The aftermath of a Russian airstrike in Aleppo
Russia is mounting a far-reaching cyber espionage campaign against Syrian opposition groups and NGOs, as Moscow seeks to influence the flow of information on the country’s humanitarian crisis and obscure the full extent of its military operations there.
Targets include some of the most important human rights organisations and aid groups operating in the country, such as the Syrian Observatory of Human Rights, which reports on military incidents and is frequently cited in western media outlets, the Financial Times has learnt. The operation shares many of the hallmarks of Moscow’s sustained hacking campaign against the Ukrainian government in 2013 and 2014.

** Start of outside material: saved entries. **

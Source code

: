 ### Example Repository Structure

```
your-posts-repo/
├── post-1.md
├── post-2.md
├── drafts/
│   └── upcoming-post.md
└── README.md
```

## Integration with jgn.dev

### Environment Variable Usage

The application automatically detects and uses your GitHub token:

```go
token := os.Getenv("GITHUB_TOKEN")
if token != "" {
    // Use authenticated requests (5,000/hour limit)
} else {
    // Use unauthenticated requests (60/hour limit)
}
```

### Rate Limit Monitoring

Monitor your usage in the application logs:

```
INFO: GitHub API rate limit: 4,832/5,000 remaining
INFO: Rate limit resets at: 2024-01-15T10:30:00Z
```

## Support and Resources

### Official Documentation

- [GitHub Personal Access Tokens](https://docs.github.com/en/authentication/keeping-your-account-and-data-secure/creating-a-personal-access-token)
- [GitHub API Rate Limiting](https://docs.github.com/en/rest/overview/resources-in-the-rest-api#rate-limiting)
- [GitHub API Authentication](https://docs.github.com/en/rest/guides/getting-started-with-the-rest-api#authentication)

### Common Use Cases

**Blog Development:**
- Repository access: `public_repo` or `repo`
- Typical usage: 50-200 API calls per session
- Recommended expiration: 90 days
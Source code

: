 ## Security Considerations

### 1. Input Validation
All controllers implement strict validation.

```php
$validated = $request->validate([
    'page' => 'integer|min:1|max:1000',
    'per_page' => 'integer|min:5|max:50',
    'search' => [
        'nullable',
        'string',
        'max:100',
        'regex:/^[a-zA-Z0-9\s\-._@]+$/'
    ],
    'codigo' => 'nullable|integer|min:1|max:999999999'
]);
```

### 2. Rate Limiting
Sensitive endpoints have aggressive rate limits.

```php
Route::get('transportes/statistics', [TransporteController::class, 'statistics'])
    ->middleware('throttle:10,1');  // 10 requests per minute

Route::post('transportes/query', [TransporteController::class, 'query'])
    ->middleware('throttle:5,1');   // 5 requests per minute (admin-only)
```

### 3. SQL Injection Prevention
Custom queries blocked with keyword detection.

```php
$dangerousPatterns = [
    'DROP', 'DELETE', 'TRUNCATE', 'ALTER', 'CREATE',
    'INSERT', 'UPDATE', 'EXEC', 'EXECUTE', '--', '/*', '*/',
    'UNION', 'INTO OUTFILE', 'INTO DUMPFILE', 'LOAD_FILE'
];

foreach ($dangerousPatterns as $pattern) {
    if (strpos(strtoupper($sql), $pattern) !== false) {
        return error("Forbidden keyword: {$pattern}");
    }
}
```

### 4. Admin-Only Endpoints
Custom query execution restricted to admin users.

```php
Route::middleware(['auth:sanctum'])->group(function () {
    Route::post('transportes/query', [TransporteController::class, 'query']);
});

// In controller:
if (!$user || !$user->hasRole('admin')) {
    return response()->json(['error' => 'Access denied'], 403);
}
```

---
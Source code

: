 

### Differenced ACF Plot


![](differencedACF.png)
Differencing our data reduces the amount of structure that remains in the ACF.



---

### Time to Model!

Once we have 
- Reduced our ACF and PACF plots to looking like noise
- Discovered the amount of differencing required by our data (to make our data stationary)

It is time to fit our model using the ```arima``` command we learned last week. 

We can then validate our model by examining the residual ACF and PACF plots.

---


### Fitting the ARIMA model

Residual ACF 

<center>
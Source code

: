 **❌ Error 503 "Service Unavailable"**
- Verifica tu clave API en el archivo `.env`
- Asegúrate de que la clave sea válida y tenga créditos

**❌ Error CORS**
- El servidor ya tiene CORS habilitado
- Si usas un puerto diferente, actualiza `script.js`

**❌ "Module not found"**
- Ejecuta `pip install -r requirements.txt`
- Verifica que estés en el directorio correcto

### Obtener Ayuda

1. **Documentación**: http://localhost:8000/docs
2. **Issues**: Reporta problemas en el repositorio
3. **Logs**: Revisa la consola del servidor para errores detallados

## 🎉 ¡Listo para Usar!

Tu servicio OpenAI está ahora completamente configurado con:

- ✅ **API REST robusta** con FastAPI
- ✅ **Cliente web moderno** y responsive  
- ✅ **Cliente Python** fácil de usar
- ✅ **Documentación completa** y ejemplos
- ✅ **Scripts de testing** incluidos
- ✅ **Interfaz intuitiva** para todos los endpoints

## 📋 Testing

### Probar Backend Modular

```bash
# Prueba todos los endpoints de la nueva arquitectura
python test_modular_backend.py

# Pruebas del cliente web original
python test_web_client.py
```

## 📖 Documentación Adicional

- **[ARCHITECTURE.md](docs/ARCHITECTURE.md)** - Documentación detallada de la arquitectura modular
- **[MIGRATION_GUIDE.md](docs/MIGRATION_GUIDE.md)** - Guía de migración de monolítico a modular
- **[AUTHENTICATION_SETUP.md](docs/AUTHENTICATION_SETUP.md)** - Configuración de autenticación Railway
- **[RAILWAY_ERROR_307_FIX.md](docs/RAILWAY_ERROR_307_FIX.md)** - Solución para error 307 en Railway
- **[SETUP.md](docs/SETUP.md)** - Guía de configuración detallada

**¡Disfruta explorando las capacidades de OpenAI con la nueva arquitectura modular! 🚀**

Details of the Syrian campaign were discussed with two senior intelligence officials, one from Europe and one from a country neighbouring Syria. The operation was large in scale and systematic in nature, one of them said, speaking on condition of anonymity, adding that the campaign was directed by the FSB, Russia’s state security agency.
Governmental and private sector groups have also been heavily targeted in Turkey, reflecting Ankara’s role as a protagonist in the battle for Syria. “There’s a major Russian cyber response right now because of a worsening relationship [with Ankara],” the regional intelligence official said, citing Turkey’s shooting down of a Russian jet in November as a turning point.
It is unclear just how many organisations have been compromised, but the malware used by the Russian agents could be used to erase data, propagate disinformation from official accounts or gather intelligence on highly sensitive targets gleaned from NGOs’ contact books.
Western intelligence agencies fear that that could allow Russia to mount a significant disinformation campaign if it chooses too, greatly complicating an already complex situation.
Officials and politicians in the US-led alliance fighting against Isis in Syria believe that Russia is deliberately “weaponising” the Syrian refugee crisis by attacking civilian targets in the country to increase pressure on Europe.
Richard Turner, head of Middle East and Europe at FireEye, the cyber security group, said that his organisation had tracked Moscow’s cyber campaign against Syrian organisations since December, adding that it had been growing in size since the start of the year.
“APT 28 and other Russian groups are now really focusing their attention on the collection of data on Syrian groups, particularly those focused on human rights and the monitoring of Russian military activity,” Mr Turner said. “It’s a very significant operation.” APT 28 is one of Russia’s most highly sophisticated cadres of state-backed hackers, and has been researched in the past by FireEye and other commercial cyber security groups.
“Clearly this is to enable them to respond politically . . . to target [the groups] for information warfare and to have an impact on the conflict itself,” he added.
The Syrian cyber attacks are mounted using fake replicas of legitimate organisations’ websites, which infect computer users when they are accessed. They also involve crafting cleverly disguised emails with malign attachments designed to look like trusted personal correspondences, press releases or official notices.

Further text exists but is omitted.